28 February 2011

MapReduce with MongoDB 1.8 and Java

by Brendan McAdams

In my last post, I introduced the new MapReduce features introduced in MongoDB 1.8, which is now available as a release candidate. Most importantly the temporary collection system has gone away, now requiring that you specify an output parameter. With that required output comes new options for how to create incremental output using the merge and reduce output modes.

As I write this, we are prepping new releases of our Java Driver (v2.5) and our Scala Driver, Casbah (v2.1) which are intended to support MongoDB 1.8’s new features including incremental MapReduce. Since I implemented the APIs for the new MapReduce output in both drivers, I thought I’d demonstrate the application of these new output features to the previous dataset. This post is focused on the Java API, but a Scala one will likely follow.
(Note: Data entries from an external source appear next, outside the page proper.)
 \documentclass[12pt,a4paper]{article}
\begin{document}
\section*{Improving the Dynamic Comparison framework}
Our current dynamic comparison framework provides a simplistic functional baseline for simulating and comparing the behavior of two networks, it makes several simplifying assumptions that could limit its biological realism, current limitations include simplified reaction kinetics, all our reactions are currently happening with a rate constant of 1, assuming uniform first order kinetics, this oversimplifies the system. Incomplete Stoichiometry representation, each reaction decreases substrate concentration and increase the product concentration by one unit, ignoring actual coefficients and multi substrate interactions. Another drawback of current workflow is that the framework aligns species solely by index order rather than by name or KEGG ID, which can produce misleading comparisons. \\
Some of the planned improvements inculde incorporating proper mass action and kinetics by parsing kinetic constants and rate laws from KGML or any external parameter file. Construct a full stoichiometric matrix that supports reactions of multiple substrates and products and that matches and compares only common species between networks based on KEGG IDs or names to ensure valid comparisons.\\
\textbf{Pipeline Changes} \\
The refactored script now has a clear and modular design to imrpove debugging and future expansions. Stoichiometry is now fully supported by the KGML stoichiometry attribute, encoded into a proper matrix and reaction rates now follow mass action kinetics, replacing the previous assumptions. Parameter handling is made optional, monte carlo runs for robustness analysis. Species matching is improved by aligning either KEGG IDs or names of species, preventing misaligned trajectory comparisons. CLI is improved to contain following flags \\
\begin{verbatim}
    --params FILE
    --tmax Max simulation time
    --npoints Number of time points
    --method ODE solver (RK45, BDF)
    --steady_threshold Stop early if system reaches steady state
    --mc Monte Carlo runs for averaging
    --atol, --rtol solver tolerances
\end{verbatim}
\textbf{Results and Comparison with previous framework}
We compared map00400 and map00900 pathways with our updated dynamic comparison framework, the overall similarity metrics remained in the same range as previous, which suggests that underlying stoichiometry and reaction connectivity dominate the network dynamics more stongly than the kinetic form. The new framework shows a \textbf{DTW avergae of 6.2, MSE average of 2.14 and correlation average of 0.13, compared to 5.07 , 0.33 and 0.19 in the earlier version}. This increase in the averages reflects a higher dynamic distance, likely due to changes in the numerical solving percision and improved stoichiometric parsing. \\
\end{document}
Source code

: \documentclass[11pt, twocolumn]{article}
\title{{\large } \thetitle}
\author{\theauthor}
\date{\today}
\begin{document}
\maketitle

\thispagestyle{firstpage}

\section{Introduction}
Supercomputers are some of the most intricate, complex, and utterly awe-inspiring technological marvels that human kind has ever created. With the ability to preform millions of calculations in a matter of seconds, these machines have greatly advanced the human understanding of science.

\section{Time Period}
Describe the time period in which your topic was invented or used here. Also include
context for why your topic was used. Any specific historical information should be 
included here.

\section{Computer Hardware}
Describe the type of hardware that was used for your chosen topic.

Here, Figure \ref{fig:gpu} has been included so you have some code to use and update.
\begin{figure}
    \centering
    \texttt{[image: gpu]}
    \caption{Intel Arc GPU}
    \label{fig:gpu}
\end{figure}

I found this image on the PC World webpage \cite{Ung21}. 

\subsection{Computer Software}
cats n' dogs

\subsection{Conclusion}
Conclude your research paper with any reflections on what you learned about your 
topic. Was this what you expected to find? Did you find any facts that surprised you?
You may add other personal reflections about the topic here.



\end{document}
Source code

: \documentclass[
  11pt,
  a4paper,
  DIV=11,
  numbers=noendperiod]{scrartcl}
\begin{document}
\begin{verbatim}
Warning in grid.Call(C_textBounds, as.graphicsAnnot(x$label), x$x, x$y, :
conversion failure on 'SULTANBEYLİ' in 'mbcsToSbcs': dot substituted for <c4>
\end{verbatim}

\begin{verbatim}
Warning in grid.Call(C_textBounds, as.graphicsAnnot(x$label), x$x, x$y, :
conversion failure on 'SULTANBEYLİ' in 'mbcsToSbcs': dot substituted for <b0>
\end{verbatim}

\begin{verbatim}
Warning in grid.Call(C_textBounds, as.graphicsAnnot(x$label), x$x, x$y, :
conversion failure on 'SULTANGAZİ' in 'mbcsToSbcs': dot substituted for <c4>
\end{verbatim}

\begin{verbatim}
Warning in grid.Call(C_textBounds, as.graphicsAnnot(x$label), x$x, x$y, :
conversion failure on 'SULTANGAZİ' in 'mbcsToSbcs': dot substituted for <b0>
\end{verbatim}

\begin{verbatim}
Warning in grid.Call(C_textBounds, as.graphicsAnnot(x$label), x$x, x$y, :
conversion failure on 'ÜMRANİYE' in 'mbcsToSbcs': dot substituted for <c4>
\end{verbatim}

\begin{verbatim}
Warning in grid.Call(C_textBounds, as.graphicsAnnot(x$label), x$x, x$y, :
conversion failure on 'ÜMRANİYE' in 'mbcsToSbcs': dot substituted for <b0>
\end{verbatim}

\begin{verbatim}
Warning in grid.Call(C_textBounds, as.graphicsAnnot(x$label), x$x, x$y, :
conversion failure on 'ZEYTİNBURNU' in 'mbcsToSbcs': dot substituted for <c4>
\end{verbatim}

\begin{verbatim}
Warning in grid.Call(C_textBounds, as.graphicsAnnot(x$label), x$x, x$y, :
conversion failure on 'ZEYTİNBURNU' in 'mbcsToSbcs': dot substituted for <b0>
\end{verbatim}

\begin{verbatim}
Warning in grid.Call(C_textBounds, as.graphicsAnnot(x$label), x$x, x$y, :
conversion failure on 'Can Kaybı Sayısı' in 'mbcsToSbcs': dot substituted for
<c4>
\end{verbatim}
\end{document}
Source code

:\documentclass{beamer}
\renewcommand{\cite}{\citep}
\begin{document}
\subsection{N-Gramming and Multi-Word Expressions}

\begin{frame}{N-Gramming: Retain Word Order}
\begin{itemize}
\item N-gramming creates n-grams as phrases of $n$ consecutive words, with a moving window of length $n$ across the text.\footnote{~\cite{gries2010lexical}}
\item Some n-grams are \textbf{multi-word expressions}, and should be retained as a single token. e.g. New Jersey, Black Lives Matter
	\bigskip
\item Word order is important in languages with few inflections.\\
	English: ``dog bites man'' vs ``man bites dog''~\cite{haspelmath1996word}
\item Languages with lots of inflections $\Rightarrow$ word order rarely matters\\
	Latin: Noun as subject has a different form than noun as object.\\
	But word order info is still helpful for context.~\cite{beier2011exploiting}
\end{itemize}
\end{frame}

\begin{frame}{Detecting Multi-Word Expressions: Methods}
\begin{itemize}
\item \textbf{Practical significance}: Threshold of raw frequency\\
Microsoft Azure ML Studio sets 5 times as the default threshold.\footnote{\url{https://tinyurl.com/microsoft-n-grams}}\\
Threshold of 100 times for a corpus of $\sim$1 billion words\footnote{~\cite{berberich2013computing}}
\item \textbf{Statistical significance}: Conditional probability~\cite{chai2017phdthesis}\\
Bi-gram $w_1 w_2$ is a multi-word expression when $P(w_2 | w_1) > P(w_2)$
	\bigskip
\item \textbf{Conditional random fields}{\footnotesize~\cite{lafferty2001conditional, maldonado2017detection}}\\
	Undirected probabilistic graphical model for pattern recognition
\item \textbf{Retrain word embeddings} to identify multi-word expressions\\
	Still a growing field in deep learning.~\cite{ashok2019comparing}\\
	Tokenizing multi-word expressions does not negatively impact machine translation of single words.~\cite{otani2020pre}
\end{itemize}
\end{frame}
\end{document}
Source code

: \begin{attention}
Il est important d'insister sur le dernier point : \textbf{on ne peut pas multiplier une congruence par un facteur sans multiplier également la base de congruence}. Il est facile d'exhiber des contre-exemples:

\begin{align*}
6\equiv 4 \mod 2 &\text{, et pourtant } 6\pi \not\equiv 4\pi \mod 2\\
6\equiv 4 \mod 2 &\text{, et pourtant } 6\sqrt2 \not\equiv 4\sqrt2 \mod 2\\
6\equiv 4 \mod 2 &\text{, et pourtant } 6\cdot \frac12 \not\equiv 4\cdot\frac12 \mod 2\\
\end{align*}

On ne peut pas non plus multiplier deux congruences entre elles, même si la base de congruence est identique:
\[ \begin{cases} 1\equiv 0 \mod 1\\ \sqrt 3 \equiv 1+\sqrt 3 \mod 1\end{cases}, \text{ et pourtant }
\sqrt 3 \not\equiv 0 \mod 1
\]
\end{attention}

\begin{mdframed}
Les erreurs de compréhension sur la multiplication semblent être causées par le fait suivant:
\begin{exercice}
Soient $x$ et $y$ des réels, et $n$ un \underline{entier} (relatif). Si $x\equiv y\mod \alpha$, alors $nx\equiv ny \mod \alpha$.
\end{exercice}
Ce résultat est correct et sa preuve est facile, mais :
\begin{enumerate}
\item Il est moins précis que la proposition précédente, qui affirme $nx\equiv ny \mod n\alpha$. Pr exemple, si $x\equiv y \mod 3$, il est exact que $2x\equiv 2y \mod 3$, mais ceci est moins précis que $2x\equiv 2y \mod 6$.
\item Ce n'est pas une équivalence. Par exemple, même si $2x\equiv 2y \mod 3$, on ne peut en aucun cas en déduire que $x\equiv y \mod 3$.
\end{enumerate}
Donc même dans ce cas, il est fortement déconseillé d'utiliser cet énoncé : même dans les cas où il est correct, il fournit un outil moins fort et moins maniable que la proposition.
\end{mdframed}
As a reminder (or a primer for those who skipped my last post), I’ve been testing the 1.8 MapReduce using a dataset and MapReduce job originally created to test the MongoDB+Hadoop Plugin. It consists of daily U.S. Treasury Yield Data for about 20 years; the MapReduce task calculates an annual average for each year in the collection. You can grab a copy of the entire collection in a handy mongoimport friendly datadump from the MongoDB+Hadoop repo; here’s a quick snippet of it:

{ "_id" : ISODate("1990-01-10T00:00:00Z"), "dayOfWeek" : "WEDNESDAY", "bc3Year" : 7.95, "bc5Year" : 7.92, "bc10Year" : 8.03, "bc20Year" : null, "bc1Month" : null, "bc2Year" : 7.91, "bc3Month" : 7.75, "bc30Year" : 8.11, "bc1Year" : 7.77, "bc7Year" : 8, "bc6Month" : 7.78 }
{ "_id" : ISODate("1990-01-11T00:00:00Z"), "dayOfWeek" : "THURSDAY", "bc3Year" : 7.95, "bc5Year" : 7.94, "bc10Year" : 8.04, "bc20Year" : null, "bc1Month" : null, "bc2Year" : 7.91, "bc3Month" : 7.8, "bc30Year" : 8.11, "bc1Year" : 7.77, "bc7Year" : 8.01, "bc6Month" : 7.8 }
{ "_id" : ISODate("1990-01-12T00:00:00Z"), "dayOfWeek" : "FRIDAY", "bc3Year" : 7.98, "bc5Year" : 7.99, "bc10Year" : 8.1, "bc20Year" : null, "bc1Month" : null, "bc2Year" : 7.93, "bc3Month" : 7.74, "bc30Year" : 8.17, "bc1Year" : 7.76, "bc7Year" : 8.07, "bc6Month" : 7.8100000000000005 }
{ "_id" : ISODate("1990-01-16T00:00:00Z"), "dayOfWeek" : "TUESDAY", "bc3Year" : 8.13, "bc5Year" : 8.11, "bc10Year" : 8.2, "bc20Year" : null, "bc1Month" : null, "bc2Year" : 8.1, "bc3Month" : 7.89, "bc30Year" : 8.25, "bc1Year" : 7.92, "bc7Year" : 8.18, "bc6Month" : 7.99 }

The map function I’m using extracts the year from the date, and the 10 year benchmark value:

function m() { 
    key = typeof( this._id ) == "number" ? this._id : this._id.getYear() + 1900; 
    emit( key, { count: 1, sum: this.bc10Year } ) ;
}

… while the reduce function aggregates the data by year, creating a set that can be averaged. Remember that MongoDB reduce tasks have to be able to be called repeatedly, so the output is crafted to match the input: something that becomes even more important when we say, ask MongoDB to re-reduce our output with the old data.

function r( year, values ) { 
  var n = { count: 0, sum: 0 } 
  for ( var i = 0; i < values.length; i++ ){ 
      n.sum += values[i].sum; 
      n.count += values[i].count; 
  } 
   
  return n; 
}

We’ll round it all out out with a quick and dirty finalize function which can calculate the current average. Note that I’m keeping all the intermediate data around for demonstrating “reduce” mode.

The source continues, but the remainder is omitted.